Hamza Totah, the principal of the private all-boys Riyad al-Aqsa School located within Jerusalem’s Haram al-Sharif, made a surprise decision the second week of November. With 78 students and 7 classrooms, Totah decided to revert to online learning upon the advice of the Palestinian Ministry of Education.
While the decision of the Palestinian ministry came as a result of a shortage of money to pay teachers, Totah had a different motivation. The ability of students and teachers to attend schools inside the Haram al-Sharif complex has become unbearable since the war on Gaza began on October 7. Students, administrators, and teachers have been unable to reach the schools, and residents of the Old City who were able to access the gates of the al-Aqsa Mosque faced harassment by Israeli police, including having their school bags searched and their textbooks confiscated.

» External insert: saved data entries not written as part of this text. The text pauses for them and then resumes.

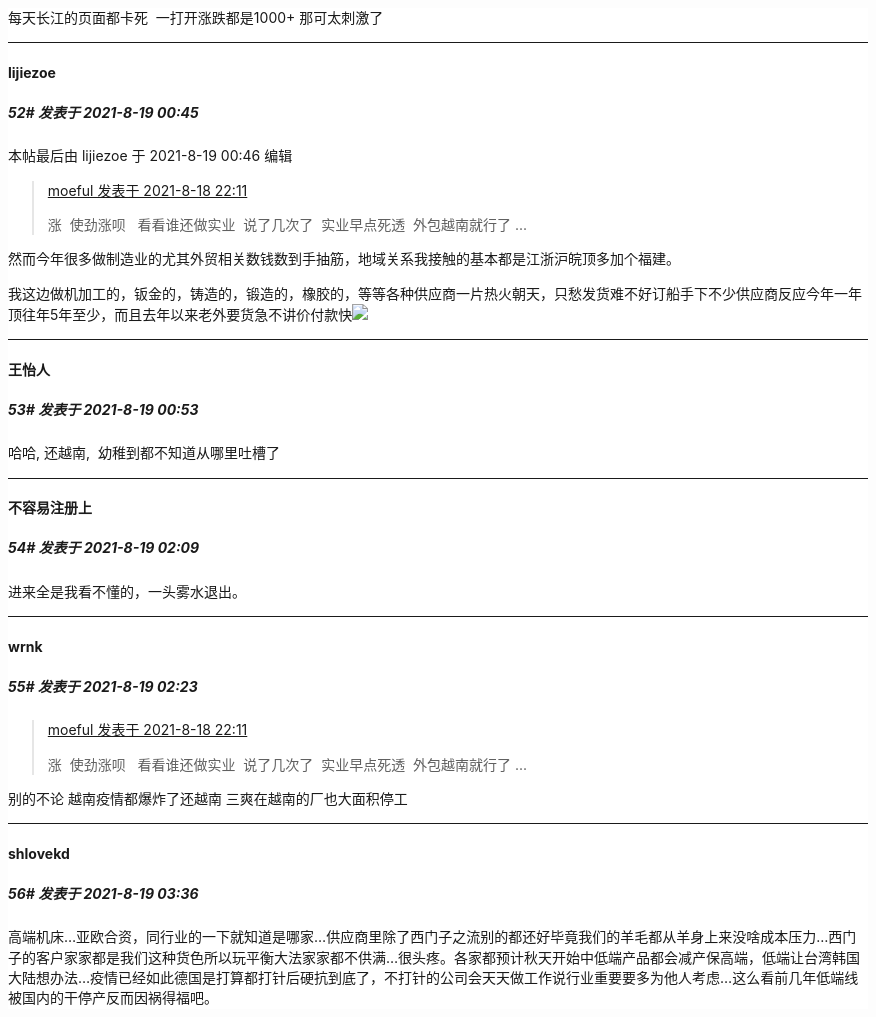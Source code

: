 
每天长江的页面都卡死  一打开涨跌都是1000+ 那可太刺激了


*****

####  lijiezoe  
##### 52#       发表于 2021-8-19 00:45


 本帖最后由 lijiezoe 于 2021-8-19 00:46 编辑 
<blockquote><a href="httphttps://bbs.saraba1st.com/2b/forum.php?mod=redirect&amp;goto=findpost&amp;pid=52421681&amp;ptid=2021425" target="_blank">moeful 发表于 2021-8-18 22:11</a>

涨  使劲涨呗   看看谁还做实业  说了几次了  实业早点死透  外包越南就行了 ...</blockquote>
然而今年很多做制造业的尤其外贸相关数钱数到手抽筋，地域关系我接触的基本都是江浙沪皖顶多加个福建。

我这边做机加工的，钣金的，铸造的，锻造的，橡胶的，等等各种供应商一片热火朝天，只愁发货难不好订船手下不少供应商反应今年一年顶往年5年至少，而且去年以来老外要货急不讲价付款快<img src="https://static.saraba1st.com/image/smiley/face2017/027.png" referrerpolicy="no-referrer">


*****

####  王怡人  
##### 53#       发表于 2021-8-19 00:53


哈哈, 还越南,  幼稚到都不知道从哪里吐槽了


*****

####  不容易注册上  
##### 54#       发表于 2021-8-19 02:09


进来全是我看不懂的，一头雾水退出。


*****

####  wrnk  
##### 55#       发表于 2021-8-19 02:23


<blockquote><a href="httphttps://bbs.saraba1st.com/2b/forum.php?mod=redirect&amp;goto=findpost&amp;pid=52421681&amp;ptid=2021425" target="_blank">moeful 发表于 2021-8-18 22:11</a>

涨  使劲涨呗   看看谁还做实业  说了几次了  实业早点死透  外包越南就行了 ...</blockquote>
别的不论 越南疫情都爆炸了还越南 三爽在越南的厂也大面积停工


*****

####  shlovekd  
##### 56#       发表于 2021-8-19 03:36


高端机床…亚欧合资，同行业的一下就知道是哪家…供应商里除了西门子之流别的都还好毕竟我们的羊毛都从羊身上来没啥成本压力…西门子的客户家家都是我们这种货色所以玩平衡大法家家都不供满…很头疼。各家都预计秋天开始中低端产品都会减产保高端，低端让台湾韩国大陆想办法…疫情已经如此德国是打算都打针后硬抗到底了，不打针的公司会天天做工作说行业重要要多为他人考虑…这么看前几年低端线被国内的干停产反而因祸得福吧。
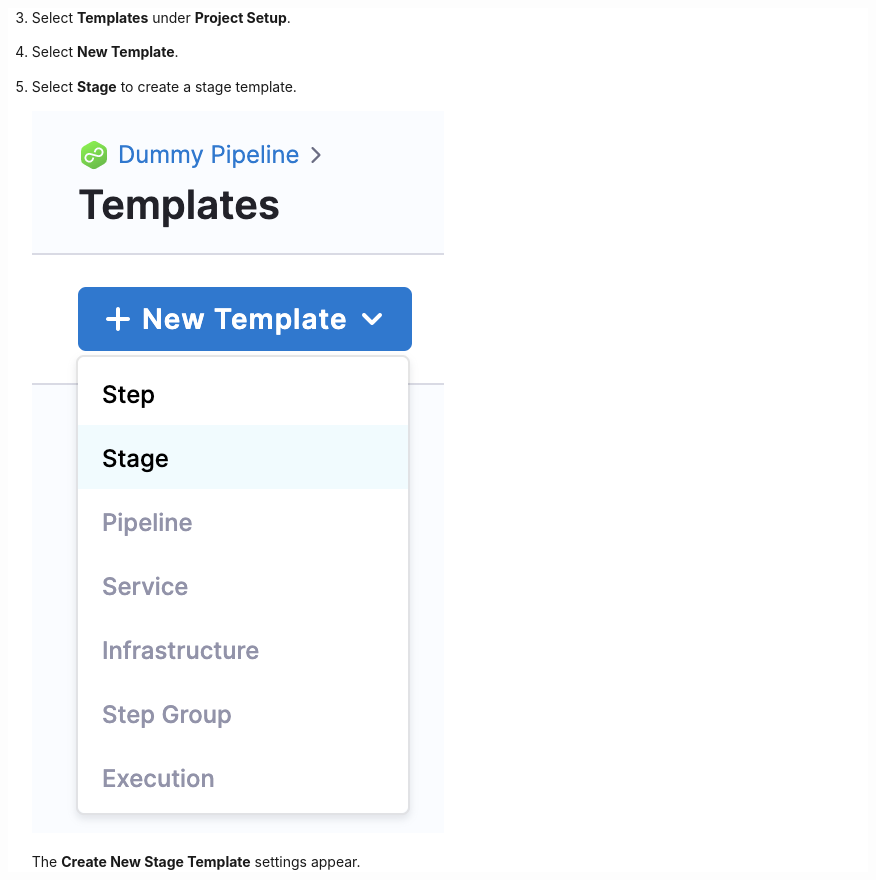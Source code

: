3. Select **Templates** under **Project Setup**.

4. Select **New Template**.

5. Select **Stage** to create a stage template.

   ![](./static/add-a-stage-template-49.png)

   The **Create New Stage Template** settings appear.
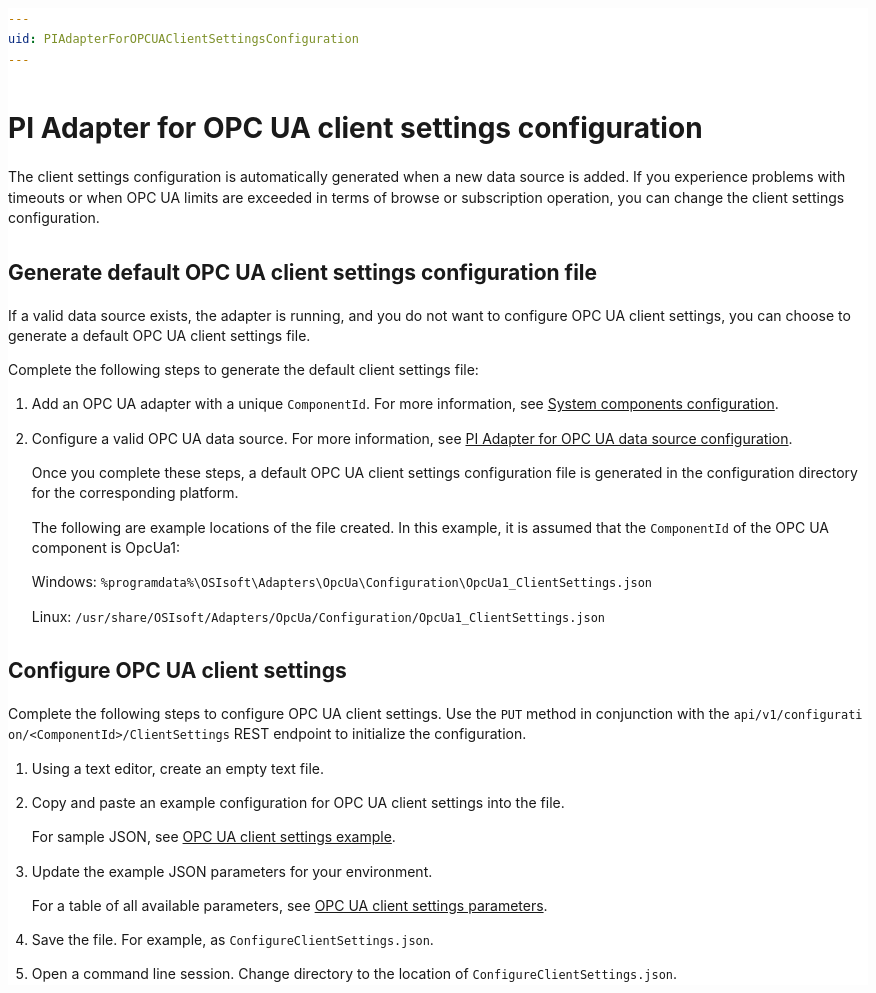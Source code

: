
 ```yaml
---
uid: PIAdapterForOPCUAClientSettingsConfiguration
---
```


# PI Adapter for OPC UA client settings configuration

The client settings configuration is automatically generated when a new data source is added. If you experience problems with timeouts or when OPC UA limits are exceeded in terms of browse or subscription operation, you can change the client settings configuration.

## Generate default OPC UA client settings configuration file

If a valid data source exists, the adapter is running, and you do not want to configure OPC UA client settings, you can choose to generate a default OPC UA client settings file.

Complete the following steps to generate the default client settings file:

1. Add an OPC UA adapter with a unique `ComponentId`. For more information, see [System components configuration](xref:SystemComponentsConfiguration).
  
2. Configure a valid OPC UA data source. For more information, see [PI Adapter for OPC UA data source configuration](xref:PIAdapterForOPCUADataSourceConfiguration).

   Once you complete these steps, a default OPC UA client settings configuration file is generated in the configuration directory for the corresponding platform.
  
   The following are example locations of the file created. In this example, it is assumed that the `ComponentId` of the OPC UA component is OpcUa1:

   Windows: `%programdata%\OSIsoft\Adapters\OpcUa\Configuration\OpcUa1_ClientSettings.json`
  
   Linux: `/usr/share/OSIsoft/Adapters/OpcUa/Configuration/OpcUa1_ClientSettings.json`

## Configure OPC UA client settings

Complete the following steps to configure OPC UA client settings. Use the `PUT` method in conjunction with the `api/v1/configuration/<ComponentId>/ClientSettings` REST endpoint to initialize the configuration.

1. Using a text editor, create an empty text file.

2. Copy and paste an example configuration for OPC UA client settings into the file.

    For sample JSON, see [OPC UA client settings example](#opc-ua-client-settings-example).

3. Update the example JSON parameters for your environment.

    For a table of all available parameters, see [OPC UA client settings parameters](#opc-ua-client-settings-parameters).

4. Save the file. For example, as `ConfigureClientSettings.json`.

5. Open a command line session. Change directory to the location of `ConfigureClientSettings.json`.

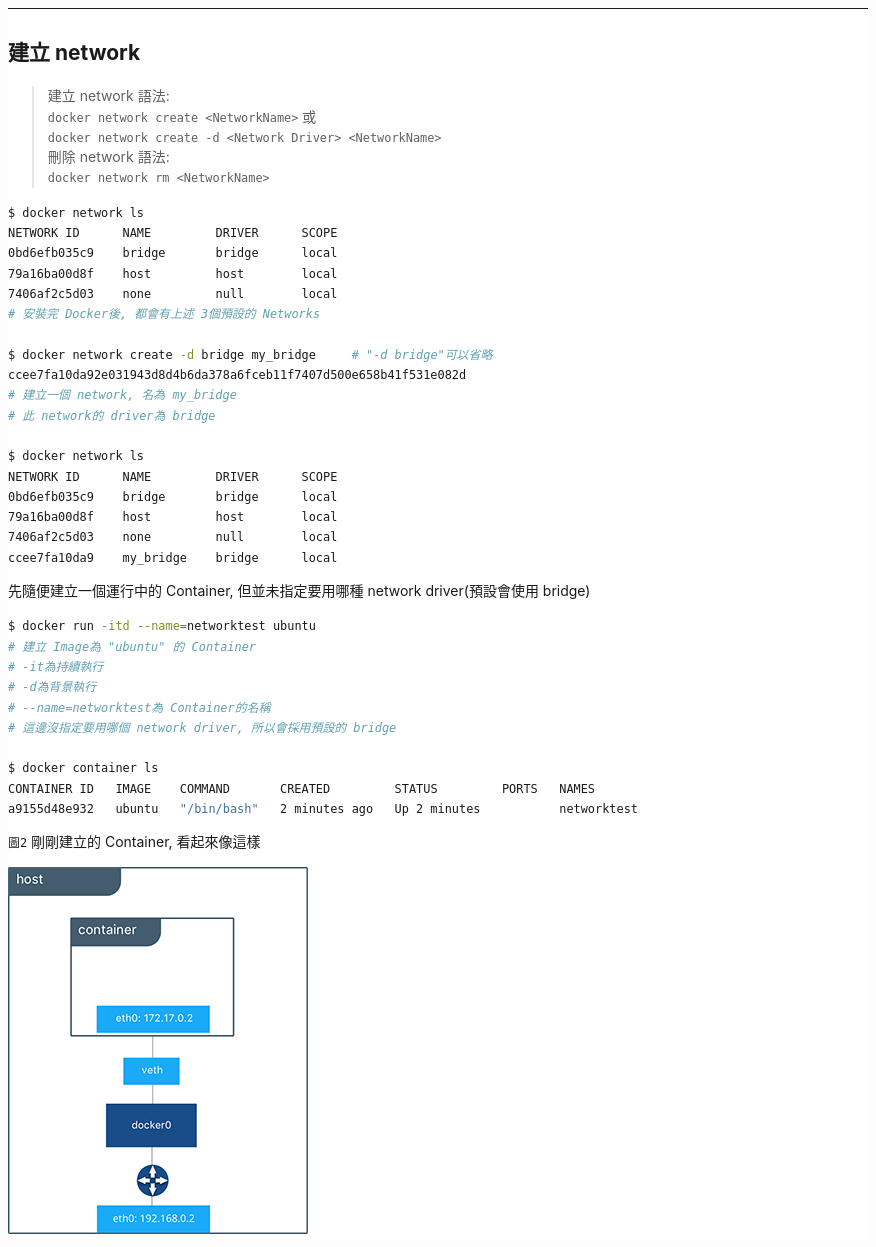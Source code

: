 
---

## 建立 network
> 建立 network 語法: <br>
`docker network create <NetworkName>` 或 <br>
                    `docker network create -d <Network Driver> <NetworkName>` <br>
> 刪除 network 語法: <br>`docker network rm <NetworkName>`
```sh
$ docker network ls
NETWORK ID      NAME         DRIVER      SCOPE
0bd6efb035c9    bridge       bridge      local
79a16ba00d8f    host         host        local
7406af2c5d03    none         null        local
# 安裝完 Docker後, 都會有上述 3個預設的 Networks

$ docker network create -d bridge my_bridge     # "-d bridge"可以省略
ccee7fa10da92e031943d8d4b6da378a6fceb11f7407d500e658b41f531e082d
# 建立一個 network, 名為 my_bridge
# 此 network的 driver為 bridge

$ docker network ls
NETWORK ID      NAME         DRIVER      SCOPE
0bd6efb035c9    bridge       bridge      local
79a16ba00d8f    host         host        local
7406af2c5d03    none         null        local
ccee7fa10da9    my_bridge    bridge      local
```

先隨便建立一個運行中的 Container, 但並未指定要用哪種 network driver(預設會使用 bridge)
```sh
$ docker run -itd --name=networktest ubuntu
# 建立 Image為 "ubuntu" 的 Container
# -it為持續執行
# -d為背景執行
# --name=networktest為 Container的名稱
# 這邊沒指定要用哪個 network driver, 所以會採用預設的 bridge

$ docker container ls
CONTAINER ID   IMAGE    COMMAND       CREATED         STATUS         PORTS   NAMES
a9155d48e932   ubuntu   "/bin/bash"   2 minutes ago   Up 2 minutes           networktest
```

`圖2` 剛剛建立的 Container, 看起來像這樣<br>

![bridge](./../img/docker_bridge.jpg)
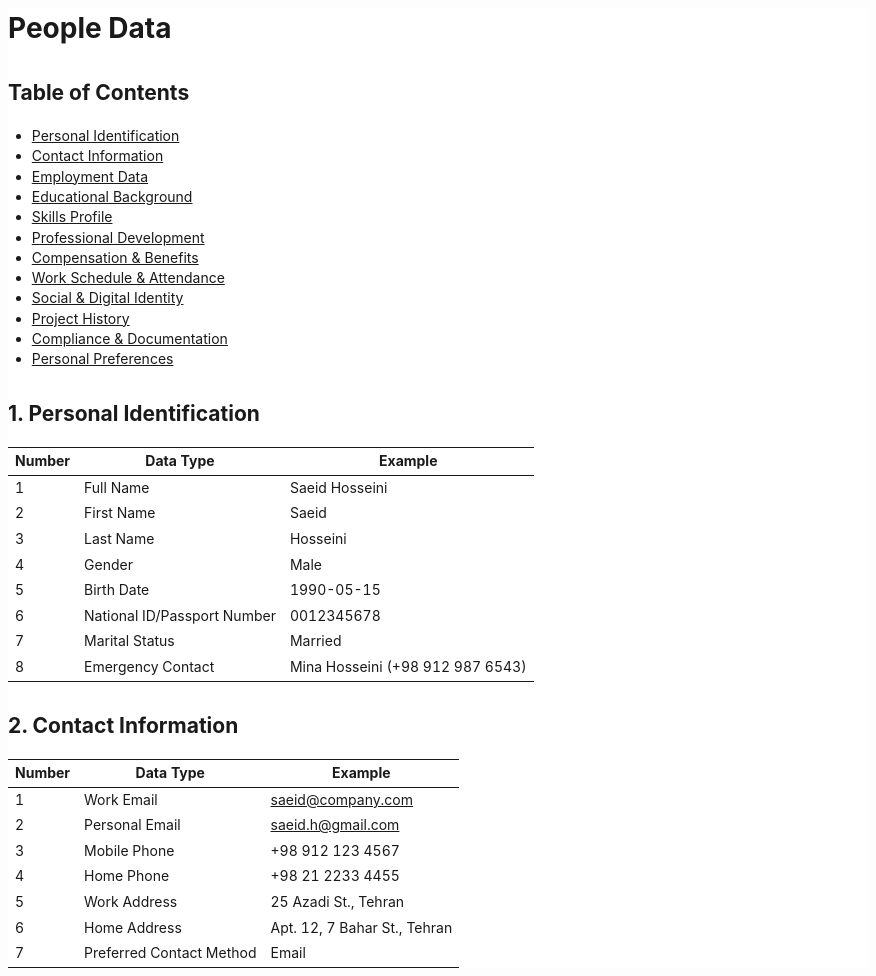 # People Data

## Table of Contents

- [Personal Identification](#1-personal-identification)
- [Contact Information](#2-contact-information)
- [Employment Data](#3-employment-data)
- [Educational Background](#4-educational-background)
- [Skills Profile](#5-skills-profile)
- [Professional Development](#6-professional-development)
- [Compensation & Benefits](#7-compensation--benefits)
- [Work Schedule & Attendance](#8-work-schedule--attendance)
- [Social & Digital Identity](#9-social--digital-identity)
- [Project History](#10-project-history)
- [Compliance & Documentation](#11-compliance--documentation)
- [Personal Preferences](#12-personal-preferences)

## 1. Personal Identification

| Number | Data Type | Example |
|--------|-----------|---------|
| 1 | Full Name | Saeid Hosseini |
| 2 | First Name | Saeid |
| 3 | Last Name | Hosseini |
| 4 | Gender | Male |
| 5 | Birth Date | 1990-05-15 |
| 6 | National ID/Passport Number | 0012345678 |
| 7 | Marital Status | Married |
| 8 | Emergency Contact | Mina Hosseini (+98 912 987 6543) |

## 2. Contact Information

| Number | Data Type | Example |
|--------|-----------|---------|
| 1 | Work Email | saeid@company.com |
| 2 | Personal Email | saeid.h@gmail.com |
| 3 | Mobile Phone | +98 912 123 4567 |
| 4 | Home Phone | +98 21 2233 4455 |
| 5 | Work Address | 25 Azadi St., Tehran |
| 6 | Home Address | Apt. 12, 7 Bahar St., Tehran |
| 7 | Preferred Contact Method | Email |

Mohammad, a student from the Old City who requested to remain anonymous for fear of Israeli retribution, told Jerusalem Story: “Every day, the police physically stop and search students and even employees of the waqf, including teachers and staff of the schools. No one is allowed to enter al-Aqsa, where their workplaces are located, without being physically searched, even though the police know and see the employees of the Jordanian waqf department daily.”
The school to which Mohammad was referring, a Jordanian waqf-run sharia school also within the Haram al-Sharif, refused to make the hard decision to revert to online learning. As a result, the school’s 228 students continue to face acute hardships. Not only is everyone subject to security-related physical inspection but students face additional searches, namely, the content of their books. If Israeli forces find pictures of the Palestinian flag or the logo of the Palestinian Authority in their books, they are arrested.